Even though there’s supposed to be an instinct to propagate the race, in extremis. Can it be that we’re the only surviving human beings? Or are other iterations of Cthulhu playing variations on this vicious game all over the world? The latter seems more likely than that we should be the. privileged ones.
thoooo-looo thoooo-loooo
When we awake from dire dreams this morning, Katie is dead, apparently strangled, to judge by bruise marks. Of course we gave up posting guards weeks ago now.
“If one of you doesn’t confess,” I say, “then we must assume that it can come here while we’re sleeping.”
“Naw,” says Australian Jack, “that would be too merciful.”
I wait for him to fess up.
“It was me,” says Anne. “I go, I went, to judo classes in Holland. It’s a judo strangle.” She crossed her hands, back to back, grips an imaginary shirt or blouse collar, and rotates her wrists. “Pressure of the wrist bones on the carotid arteries. Unconscious in fifteen or twenty seconds, death in maybe a couple of minutes. Katie begged me. She was so scared.” Anne looks from face to face, almost expressionlessly. “Well. Does anyone else want this? If only,” she adds, “I could strangle myself.”
“Yessss,” comes from Alice Goldman. “Yes, please. ” Jack and I have kept quiet.
Anne nods. “I shall not strangle more of you, though. No more of us. Only Alice. I don’t wish to leave myself alone.”
“Do you want,” Jack asks Alice, “that we leave, then come back after a few minutes?”
“No! Watch! Witness me!”
In what sense, witness? Witness her being brave, of all things? Cowardly brave?
Alice lies on her back across two slabs. “Like this?”
Anne nods.
“What if my blouse snaps?” Our clothes are by no means in tatters, merely very soiled.
Anne advances on hands and knees, then she lowers herself beside Alice, one leg across her body as if to restrain her; and her reversed hands slide round the American girl’s neck as if lovingly.
After several seconds Alice does slap her entire free arm upon the slab as if in submission at a judo contest, but only once. Her exposed feet drum a little, then are still.
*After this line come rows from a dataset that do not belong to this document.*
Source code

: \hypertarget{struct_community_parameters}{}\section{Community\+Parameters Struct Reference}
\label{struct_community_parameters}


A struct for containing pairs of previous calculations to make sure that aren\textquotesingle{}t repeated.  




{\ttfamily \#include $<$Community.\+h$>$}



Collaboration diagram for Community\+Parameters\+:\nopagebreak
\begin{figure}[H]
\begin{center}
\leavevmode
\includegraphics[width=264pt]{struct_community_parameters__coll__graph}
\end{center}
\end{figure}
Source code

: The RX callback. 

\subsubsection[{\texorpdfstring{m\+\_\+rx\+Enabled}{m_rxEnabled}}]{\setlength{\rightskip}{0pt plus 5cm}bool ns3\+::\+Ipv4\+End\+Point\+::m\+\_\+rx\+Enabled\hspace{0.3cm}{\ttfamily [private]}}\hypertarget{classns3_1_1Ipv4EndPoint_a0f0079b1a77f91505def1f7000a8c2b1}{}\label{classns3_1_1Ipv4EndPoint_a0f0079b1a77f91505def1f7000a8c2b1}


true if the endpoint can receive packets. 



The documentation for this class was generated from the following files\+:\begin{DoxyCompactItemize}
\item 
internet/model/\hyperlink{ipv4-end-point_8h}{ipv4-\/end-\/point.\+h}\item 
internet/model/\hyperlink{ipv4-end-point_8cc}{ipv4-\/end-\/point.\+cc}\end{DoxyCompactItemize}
Anne remains pressed upon Alice for what seems a long time, before the young Dutchwoman rolls aside.
“See,” she says, sitting up, “I can be a murderer too, just as well as the thing.”
“I’d hardly say — ” begins Jack.
“Say nothing.”
None of us wish to be left alone, so we all go out together to hunt for our food, or be hunted. Like an offering, we find two vacuum-packs of sliced mortadella sausage and half a dozen oranges on the step under a grandiose melancholy memorial attended by a kneeling, praying woman and a bearded man who stands respectfully with gaze downcast. That woman’s crocheted shawl is so intricate. Her ruffled cuffs, the teardrop the size of a lemon pip spilling upon the side of her nose. He, with a coat over his arm, clasping his hands before him, a couple of fingers loosely — though inseparably — holding a grey bowler hat. Midway between the petrified pair, our meal.